Part of this strategy is to curb appropriations needed by the Department of Health and Human Services (HHS), the IRS and other agencies to establish new PPACA initiatives. Republicans might try to block new regulations before they go into effect. Complicating this budget-cutting scenario, though, is the need for Congress to immediately deal with some high-cost issues. Congress left town in the fall without finalizing the federal budget for fiscal year 2011, which now is months overdue.
Physicians have been warning for months that Medicare fees will plunge by 30% on January 1, 2011, unless the legislators extend that deadline for another year-a move calculated to cost about $275 billion. And Bush-era tax breaks, which Republicans are eager to retain, also expire December 31 unless Congress renews or extends them.
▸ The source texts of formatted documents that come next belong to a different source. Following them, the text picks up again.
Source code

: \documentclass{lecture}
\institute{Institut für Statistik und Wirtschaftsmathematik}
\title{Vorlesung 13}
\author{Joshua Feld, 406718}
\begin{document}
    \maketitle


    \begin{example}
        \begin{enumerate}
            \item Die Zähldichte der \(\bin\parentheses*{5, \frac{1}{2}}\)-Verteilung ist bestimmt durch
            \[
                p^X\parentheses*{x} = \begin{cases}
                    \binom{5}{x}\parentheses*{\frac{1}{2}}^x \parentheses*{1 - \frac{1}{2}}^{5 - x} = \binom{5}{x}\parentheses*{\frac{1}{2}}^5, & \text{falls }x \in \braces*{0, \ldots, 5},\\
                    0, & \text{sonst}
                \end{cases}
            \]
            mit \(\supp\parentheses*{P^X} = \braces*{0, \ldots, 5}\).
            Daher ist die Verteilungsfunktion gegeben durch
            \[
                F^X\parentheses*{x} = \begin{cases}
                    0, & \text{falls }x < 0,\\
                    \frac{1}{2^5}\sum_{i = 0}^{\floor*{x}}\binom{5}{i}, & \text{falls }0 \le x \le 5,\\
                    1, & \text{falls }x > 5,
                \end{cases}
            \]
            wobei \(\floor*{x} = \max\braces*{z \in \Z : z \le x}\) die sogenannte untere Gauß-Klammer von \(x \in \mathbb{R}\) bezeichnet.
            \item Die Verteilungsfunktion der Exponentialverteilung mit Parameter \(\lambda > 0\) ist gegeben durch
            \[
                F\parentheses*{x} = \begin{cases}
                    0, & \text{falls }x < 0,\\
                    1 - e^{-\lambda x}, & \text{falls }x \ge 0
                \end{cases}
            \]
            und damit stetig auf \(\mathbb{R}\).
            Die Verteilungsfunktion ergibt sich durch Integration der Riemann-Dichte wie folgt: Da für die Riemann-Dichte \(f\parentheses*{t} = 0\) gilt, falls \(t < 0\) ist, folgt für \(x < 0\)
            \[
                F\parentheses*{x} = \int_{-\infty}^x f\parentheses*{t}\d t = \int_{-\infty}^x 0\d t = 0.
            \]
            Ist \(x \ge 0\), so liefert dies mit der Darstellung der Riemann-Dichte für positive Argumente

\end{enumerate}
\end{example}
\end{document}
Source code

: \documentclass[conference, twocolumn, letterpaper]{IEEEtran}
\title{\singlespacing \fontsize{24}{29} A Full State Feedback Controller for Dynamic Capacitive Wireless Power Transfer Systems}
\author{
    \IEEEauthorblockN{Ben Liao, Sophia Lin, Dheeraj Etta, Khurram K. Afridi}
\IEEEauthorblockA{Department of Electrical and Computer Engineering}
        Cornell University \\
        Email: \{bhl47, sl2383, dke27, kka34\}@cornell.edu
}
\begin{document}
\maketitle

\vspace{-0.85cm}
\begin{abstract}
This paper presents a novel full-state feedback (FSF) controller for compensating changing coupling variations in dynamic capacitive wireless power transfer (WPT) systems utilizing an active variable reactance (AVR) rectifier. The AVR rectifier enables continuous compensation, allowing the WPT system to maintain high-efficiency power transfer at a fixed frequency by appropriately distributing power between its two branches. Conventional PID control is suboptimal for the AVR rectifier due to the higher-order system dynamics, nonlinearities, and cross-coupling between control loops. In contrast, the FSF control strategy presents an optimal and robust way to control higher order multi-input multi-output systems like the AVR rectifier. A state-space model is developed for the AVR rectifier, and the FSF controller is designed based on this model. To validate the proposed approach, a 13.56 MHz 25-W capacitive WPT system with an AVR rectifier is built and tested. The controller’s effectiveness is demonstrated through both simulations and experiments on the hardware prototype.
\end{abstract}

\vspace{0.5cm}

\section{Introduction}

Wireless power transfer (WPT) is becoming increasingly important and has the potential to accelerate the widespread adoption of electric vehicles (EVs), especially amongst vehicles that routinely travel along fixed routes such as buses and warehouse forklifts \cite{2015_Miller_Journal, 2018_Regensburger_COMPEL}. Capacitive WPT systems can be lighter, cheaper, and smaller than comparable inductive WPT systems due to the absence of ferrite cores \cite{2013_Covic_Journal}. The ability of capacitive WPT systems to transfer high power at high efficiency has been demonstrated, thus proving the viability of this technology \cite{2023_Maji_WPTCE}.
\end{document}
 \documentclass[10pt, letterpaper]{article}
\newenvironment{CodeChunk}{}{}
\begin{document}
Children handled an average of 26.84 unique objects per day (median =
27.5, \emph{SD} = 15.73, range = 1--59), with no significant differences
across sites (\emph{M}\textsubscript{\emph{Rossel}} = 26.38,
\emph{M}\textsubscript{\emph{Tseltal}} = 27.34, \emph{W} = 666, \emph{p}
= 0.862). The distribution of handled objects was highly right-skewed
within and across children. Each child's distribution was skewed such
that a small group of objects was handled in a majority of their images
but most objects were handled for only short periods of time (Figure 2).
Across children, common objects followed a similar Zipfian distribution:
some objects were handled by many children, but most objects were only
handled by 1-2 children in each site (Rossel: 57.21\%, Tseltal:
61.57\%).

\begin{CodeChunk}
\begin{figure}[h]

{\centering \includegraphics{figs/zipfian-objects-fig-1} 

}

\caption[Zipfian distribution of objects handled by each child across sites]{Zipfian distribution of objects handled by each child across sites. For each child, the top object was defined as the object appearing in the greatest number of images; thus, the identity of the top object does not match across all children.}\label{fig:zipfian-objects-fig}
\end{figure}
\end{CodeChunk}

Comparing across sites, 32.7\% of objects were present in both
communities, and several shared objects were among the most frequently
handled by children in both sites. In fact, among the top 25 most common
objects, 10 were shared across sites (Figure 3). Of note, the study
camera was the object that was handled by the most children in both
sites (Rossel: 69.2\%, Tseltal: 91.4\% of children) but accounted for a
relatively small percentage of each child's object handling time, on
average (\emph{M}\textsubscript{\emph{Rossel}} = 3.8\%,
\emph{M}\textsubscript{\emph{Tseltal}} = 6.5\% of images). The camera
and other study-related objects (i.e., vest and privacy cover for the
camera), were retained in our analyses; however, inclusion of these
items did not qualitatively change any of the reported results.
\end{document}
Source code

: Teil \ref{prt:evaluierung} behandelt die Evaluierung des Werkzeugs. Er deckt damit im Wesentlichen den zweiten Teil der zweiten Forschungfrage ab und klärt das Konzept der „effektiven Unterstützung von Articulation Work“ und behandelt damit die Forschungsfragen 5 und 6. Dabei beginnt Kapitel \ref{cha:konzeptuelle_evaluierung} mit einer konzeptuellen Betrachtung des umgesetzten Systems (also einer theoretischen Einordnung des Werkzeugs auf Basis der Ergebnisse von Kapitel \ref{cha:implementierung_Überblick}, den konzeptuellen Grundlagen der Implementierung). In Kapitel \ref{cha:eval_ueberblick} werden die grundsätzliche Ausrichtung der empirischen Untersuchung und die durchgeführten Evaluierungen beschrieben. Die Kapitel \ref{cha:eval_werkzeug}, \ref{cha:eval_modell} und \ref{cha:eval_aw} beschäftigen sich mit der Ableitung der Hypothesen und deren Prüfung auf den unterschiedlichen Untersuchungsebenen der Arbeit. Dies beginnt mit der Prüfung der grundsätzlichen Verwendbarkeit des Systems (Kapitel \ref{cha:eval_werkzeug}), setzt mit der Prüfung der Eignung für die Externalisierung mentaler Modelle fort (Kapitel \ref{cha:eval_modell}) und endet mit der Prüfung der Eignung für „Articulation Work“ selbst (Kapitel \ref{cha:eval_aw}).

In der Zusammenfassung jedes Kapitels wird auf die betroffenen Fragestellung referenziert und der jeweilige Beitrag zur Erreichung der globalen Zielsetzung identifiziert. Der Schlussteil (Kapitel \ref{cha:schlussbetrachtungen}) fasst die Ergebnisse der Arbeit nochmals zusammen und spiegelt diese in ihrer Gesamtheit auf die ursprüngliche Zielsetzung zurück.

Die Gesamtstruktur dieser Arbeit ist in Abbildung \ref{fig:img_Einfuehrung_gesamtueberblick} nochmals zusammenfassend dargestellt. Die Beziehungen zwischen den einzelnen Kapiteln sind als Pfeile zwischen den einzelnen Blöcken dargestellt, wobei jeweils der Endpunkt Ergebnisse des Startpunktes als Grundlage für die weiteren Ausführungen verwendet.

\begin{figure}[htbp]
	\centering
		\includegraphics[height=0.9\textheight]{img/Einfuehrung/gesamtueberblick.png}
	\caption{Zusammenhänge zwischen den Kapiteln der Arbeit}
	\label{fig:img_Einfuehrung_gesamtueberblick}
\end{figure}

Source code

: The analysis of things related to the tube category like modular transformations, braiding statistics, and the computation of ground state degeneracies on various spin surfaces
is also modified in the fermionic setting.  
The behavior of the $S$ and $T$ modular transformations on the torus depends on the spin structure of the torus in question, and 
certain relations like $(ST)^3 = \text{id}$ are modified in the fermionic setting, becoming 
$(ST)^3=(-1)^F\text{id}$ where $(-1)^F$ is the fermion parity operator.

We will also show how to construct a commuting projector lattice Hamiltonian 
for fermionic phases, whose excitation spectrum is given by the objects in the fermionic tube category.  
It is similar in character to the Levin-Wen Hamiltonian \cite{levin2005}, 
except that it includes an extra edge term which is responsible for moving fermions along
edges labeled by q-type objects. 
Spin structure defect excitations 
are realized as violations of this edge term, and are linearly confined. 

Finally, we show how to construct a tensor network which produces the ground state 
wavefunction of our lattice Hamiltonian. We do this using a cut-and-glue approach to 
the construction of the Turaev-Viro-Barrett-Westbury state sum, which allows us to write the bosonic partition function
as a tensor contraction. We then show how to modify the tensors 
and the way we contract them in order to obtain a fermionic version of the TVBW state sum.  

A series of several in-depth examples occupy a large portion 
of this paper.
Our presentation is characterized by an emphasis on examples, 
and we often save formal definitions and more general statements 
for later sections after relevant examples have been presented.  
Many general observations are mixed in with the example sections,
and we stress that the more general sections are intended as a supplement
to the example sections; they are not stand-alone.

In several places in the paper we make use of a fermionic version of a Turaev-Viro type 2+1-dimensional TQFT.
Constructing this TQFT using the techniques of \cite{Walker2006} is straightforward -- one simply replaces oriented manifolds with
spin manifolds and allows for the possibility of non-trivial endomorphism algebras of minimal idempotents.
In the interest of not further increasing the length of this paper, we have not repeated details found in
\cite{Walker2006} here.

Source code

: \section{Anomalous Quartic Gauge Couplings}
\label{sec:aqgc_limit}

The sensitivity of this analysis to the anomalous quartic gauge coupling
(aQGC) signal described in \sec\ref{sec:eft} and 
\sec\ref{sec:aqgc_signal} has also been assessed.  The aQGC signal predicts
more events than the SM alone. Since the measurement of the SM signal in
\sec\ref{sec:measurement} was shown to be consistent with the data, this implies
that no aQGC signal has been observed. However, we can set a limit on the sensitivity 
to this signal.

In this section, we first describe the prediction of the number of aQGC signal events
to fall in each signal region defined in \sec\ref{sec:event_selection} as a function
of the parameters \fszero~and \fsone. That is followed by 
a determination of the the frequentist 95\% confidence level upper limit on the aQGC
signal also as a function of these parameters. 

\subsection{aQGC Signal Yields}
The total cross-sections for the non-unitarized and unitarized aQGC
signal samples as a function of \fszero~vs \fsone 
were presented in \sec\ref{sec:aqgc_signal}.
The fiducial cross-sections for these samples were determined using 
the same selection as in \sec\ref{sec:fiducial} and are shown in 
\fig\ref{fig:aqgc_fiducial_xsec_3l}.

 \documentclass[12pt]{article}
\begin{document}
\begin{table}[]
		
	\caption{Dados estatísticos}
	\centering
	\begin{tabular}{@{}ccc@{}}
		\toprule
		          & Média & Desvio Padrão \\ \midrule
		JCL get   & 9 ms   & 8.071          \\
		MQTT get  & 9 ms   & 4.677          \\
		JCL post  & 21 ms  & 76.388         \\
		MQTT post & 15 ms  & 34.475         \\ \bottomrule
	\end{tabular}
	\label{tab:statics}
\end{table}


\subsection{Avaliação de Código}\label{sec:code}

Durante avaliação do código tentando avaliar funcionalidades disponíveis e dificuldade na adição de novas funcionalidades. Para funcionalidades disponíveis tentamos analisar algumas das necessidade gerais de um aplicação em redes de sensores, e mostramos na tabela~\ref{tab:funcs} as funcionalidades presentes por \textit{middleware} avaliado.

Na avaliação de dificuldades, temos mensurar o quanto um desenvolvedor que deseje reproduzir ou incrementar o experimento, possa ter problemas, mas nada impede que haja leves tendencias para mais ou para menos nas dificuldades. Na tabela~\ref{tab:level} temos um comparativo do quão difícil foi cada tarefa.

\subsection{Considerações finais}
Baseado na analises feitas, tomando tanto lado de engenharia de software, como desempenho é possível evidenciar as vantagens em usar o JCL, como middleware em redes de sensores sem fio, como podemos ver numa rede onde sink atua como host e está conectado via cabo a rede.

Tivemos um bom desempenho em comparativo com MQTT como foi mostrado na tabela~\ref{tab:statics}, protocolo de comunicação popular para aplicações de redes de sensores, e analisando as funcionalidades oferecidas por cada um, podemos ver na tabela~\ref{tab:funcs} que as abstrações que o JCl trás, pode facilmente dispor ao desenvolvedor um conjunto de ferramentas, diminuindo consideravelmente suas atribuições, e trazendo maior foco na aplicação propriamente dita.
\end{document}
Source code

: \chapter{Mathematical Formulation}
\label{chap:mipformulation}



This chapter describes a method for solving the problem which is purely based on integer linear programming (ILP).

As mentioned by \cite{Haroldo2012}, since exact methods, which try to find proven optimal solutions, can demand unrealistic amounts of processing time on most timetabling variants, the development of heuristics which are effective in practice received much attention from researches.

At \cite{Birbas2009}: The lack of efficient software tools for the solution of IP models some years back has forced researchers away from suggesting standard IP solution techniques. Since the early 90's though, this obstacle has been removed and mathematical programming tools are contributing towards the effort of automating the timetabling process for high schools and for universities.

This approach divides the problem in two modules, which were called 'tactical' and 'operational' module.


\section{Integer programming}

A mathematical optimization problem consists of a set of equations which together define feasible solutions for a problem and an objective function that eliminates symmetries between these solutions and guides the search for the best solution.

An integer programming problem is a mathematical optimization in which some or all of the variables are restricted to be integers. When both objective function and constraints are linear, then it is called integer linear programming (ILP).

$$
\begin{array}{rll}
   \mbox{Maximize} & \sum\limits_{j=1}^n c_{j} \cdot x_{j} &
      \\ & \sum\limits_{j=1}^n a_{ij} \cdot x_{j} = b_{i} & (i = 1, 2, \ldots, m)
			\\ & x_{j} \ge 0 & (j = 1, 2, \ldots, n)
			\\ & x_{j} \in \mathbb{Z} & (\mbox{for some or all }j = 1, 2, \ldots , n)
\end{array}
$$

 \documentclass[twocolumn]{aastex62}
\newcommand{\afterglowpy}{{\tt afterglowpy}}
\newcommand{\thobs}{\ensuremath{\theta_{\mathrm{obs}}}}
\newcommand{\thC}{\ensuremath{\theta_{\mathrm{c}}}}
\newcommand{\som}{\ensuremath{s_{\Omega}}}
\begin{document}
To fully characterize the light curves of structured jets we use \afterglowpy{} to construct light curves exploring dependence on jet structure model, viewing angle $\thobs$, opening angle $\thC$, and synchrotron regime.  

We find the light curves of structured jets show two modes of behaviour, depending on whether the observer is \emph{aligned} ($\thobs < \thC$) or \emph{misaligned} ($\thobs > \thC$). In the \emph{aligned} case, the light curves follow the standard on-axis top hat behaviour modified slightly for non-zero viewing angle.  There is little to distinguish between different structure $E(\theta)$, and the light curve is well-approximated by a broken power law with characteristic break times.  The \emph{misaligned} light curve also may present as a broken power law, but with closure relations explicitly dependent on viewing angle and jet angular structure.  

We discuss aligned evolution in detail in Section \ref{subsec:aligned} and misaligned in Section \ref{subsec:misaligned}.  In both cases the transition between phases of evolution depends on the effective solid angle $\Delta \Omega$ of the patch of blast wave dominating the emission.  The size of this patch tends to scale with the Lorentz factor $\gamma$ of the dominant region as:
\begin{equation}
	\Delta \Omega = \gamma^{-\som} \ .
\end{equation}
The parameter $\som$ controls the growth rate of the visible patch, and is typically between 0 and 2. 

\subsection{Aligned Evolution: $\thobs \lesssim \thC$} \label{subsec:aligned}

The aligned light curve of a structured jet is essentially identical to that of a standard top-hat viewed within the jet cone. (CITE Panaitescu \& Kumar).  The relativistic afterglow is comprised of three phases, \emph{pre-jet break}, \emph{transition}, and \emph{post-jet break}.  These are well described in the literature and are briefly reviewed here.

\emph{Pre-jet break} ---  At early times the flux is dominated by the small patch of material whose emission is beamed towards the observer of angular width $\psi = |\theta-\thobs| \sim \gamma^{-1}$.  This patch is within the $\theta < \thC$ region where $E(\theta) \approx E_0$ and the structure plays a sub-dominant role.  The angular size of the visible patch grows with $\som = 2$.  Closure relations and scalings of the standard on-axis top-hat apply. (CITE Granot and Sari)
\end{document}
LEADERSHIP COMMITTEE CHANGES
One likely result of the Republican takeover of the House is more intense scrutiny of administration policies by the committees responsible for health and biomedical programs. The new leaders of the House Energy & Commerce Committee are eager to grill HHS Secretary Kathleen Sebelius and her top aides on health-reform cost estimates and the impact of specific new policies on employer coverage, premiums and benefits. Rep. Darrell Issa (R-Calif.) is in line to chair the House Oversight and Government Reform Committee, where he will be able to issue subpoenas to access government documents.
Although Democrats retained control of the Senate, there will be notable changes in health-related committees. Sen. Orrin Hatch (R-Utah) will play a more prominent role in seeking health reform changes as the ranking Republican on the Senate Finance committee, where he replaces Sen. Charles Grassley (R-Iowa).
While the economy and continued unemployment were the top issues stirring voter discontent, healthcare reform emerged as a factor when unhappy Americans went to the polls.